Comme tous les matins, je me suis levé et je me suis posé sur mon balcon pour écouter le chant des oiseaux et le vent dans les buissons… Nous sommes en 2020 et cela fait 5 ans que je n’ai plus entendu une seule note de musique. Chaque note a été brevetée par des sociétés privées en 2019 et du coup la musique est devenue impossible à écrire sous peine de poursuites judiciaires… Alors oui, j’écoute le chant des oiseaux car même si régulièrement les chasseurs de la SACEM les capturent pour les modifier génétiquement afin d’inhiber l’instinct de chanter de ces petites êtres volants, ils sont encore trop nombreux pour être réduits au silence.

Depuis que mon pays, la France, que j’aime tant, a signé ce fameux traité ACTA en 2010, j’ai vu tomber une à une mes libertés… ça a commencé tout doucement, un soir de 2011 quand ils ont instauré une loi interdisant l’utilisation des logiciels libres pour écouter de la musique ou regarder des films. « Le DRM c’est l’avenir » m’ont-ils expliqué. « Paye tes logiciels de lecture et tu auras le droit d’écouter le CD que tu viens d’acheter ». Dingue !

Au début révolté, je me suis ensuite rapidement arrêté d’écouter de la musique…

En 2013, en sortant du cinéma, je venais d’assister à la projection d’Avatar IV (en 360°) et je me suis fait intercepter par les agents de sécurité de mon cinéma de quartier, qui m’ont forcé à passer dans une machine baptisée « DReaM Clean ». Chaque spectateur, après avoir payé sa place de cinéma 15 €, devait passer dans cette machine pour se faire effacer le souvenir du film qu’il venait de voir. C’était une nouvelle demande des ayants droits qui pour protéger la propriété intellectuelle empêchaient toute conservation en mémoire (sous forme de souvenirs) de leurs production. Et bien sûr, comme il n’y a pas de petits profits, il existait une formule payante qui permettait de conserver un souvenir du film pendant 5, 10 ou 15 jours selon le tarif que vous y avez mis.

Voir un film et ne plus s’en souvenir après, c’est con je trouve… Alors j’ai arrêté de regarder des films…
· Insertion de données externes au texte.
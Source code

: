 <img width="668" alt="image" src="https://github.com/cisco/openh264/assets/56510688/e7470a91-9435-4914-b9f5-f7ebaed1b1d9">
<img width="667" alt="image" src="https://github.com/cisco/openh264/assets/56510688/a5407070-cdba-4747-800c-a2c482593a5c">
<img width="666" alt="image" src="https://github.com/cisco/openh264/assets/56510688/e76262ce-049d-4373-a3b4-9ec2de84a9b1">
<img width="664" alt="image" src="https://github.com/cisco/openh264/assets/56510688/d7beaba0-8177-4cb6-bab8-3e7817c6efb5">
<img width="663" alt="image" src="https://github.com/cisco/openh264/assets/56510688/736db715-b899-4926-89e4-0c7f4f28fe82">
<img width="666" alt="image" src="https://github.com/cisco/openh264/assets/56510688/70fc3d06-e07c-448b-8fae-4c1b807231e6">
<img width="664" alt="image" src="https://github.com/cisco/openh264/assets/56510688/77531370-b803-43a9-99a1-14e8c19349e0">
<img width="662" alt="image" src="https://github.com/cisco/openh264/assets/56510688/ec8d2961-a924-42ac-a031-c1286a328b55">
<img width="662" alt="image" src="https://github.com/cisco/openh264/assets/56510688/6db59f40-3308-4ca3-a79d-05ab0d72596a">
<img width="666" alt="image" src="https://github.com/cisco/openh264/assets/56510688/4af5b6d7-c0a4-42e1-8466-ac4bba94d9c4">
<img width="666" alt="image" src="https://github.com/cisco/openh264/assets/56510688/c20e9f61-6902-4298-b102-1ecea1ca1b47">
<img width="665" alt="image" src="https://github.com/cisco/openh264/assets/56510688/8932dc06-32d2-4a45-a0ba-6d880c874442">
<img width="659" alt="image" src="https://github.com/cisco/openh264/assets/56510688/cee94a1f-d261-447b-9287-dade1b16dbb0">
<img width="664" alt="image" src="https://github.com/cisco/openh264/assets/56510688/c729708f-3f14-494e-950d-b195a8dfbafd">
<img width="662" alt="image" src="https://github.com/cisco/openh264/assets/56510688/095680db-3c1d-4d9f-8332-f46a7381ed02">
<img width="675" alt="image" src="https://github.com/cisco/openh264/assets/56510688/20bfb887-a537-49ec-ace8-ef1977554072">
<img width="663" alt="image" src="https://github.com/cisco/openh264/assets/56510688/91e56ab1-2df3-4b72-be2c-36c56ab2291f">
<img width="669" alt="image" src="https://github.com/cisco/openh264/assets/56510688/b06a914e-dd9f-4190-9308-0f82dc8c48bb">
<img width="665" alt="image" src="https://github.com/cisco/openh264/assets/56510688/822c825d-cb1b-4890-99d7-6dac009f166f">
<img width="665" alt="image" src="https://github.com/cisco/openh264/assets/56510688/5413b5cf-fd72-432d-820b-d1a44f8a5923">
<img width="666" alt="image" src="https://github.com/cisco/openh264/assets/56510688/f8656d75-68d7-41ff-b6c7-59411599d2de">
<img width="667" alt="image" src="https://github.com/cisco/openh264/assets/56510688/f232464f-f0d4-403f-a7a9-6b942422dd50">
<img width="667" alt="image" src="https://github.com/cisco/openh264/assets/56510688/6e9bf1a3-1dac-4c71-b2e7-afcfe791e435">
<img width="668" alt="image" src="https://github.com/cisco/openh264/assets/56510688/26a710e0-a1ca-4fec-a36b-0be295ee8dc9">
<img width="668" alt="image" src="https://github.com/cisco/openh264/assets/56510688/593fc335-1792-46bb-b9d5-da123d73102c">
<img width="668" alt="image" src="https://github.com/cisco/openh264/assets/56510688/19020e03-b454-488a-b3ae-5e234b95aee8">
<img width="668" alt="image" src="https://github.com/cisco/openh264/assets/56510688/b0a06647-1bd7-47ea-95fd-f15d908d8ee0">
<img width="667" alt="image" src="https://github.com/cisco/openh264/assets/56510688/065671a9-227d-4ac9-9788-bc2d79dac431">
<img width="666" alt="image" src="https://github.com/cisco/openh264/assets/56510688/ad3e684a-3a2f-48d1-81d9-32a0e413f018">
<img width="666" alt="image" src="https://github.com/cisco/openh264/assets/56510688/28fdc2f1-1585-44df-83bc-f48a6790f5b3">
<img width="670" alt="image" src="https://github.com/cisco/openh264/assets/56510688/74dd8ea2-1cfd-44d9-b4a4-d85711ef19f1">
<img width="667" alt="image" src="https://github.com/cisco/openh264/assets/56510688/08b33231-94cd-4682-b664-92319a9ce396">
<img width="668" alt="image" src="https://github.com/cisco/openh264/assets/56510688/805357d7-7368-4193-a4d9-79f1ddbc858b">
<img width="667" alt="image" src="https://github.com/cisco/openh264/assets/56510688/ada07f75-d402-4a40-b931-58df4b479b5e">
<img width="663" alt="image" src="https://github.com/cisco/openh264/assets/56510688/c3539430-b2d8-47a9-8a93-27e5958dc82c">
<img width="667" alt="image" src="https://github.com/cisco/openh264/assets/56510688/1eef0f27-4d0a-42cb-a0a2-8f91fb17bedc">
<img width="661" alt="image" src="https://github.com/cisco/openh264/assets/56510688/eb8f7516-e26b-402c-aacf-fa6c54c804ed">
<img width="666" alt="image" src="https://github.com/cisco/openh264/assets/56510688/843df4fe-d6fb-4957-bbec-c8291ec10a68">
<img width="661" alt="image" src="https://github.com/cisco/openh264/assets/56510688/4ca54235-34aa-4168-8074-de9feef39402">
Je me suis donc tout naturellement tourné vers le piratage… C’était un monde étrange, rempli de codes mais où chacun se revendiquait adepte du partage libre et gratuit. On pouvait grâce à des protocoles p4p, récupérer des films ou de la musique qu’on pouvait regarder ou écouter en cachette chez soi. Le problème, c’est qu’en 2015, ACTA a forcé les FAI à interdire l’utilisation des protocoles d’échanges. Ce fut un drame pour le réseau internet qui s’est mis alors à regresser. La distribution de gros fichiers comme par exemple la dernière release d’Ubuntu 15.4 alias Valiant Viper s’est retrouvée en grosse difficulté et malgré les manifestations des libristes dans les rues, en 2016, c’était fini… Le tout propriétaire avait pris le dessus et les DRM étaient partout.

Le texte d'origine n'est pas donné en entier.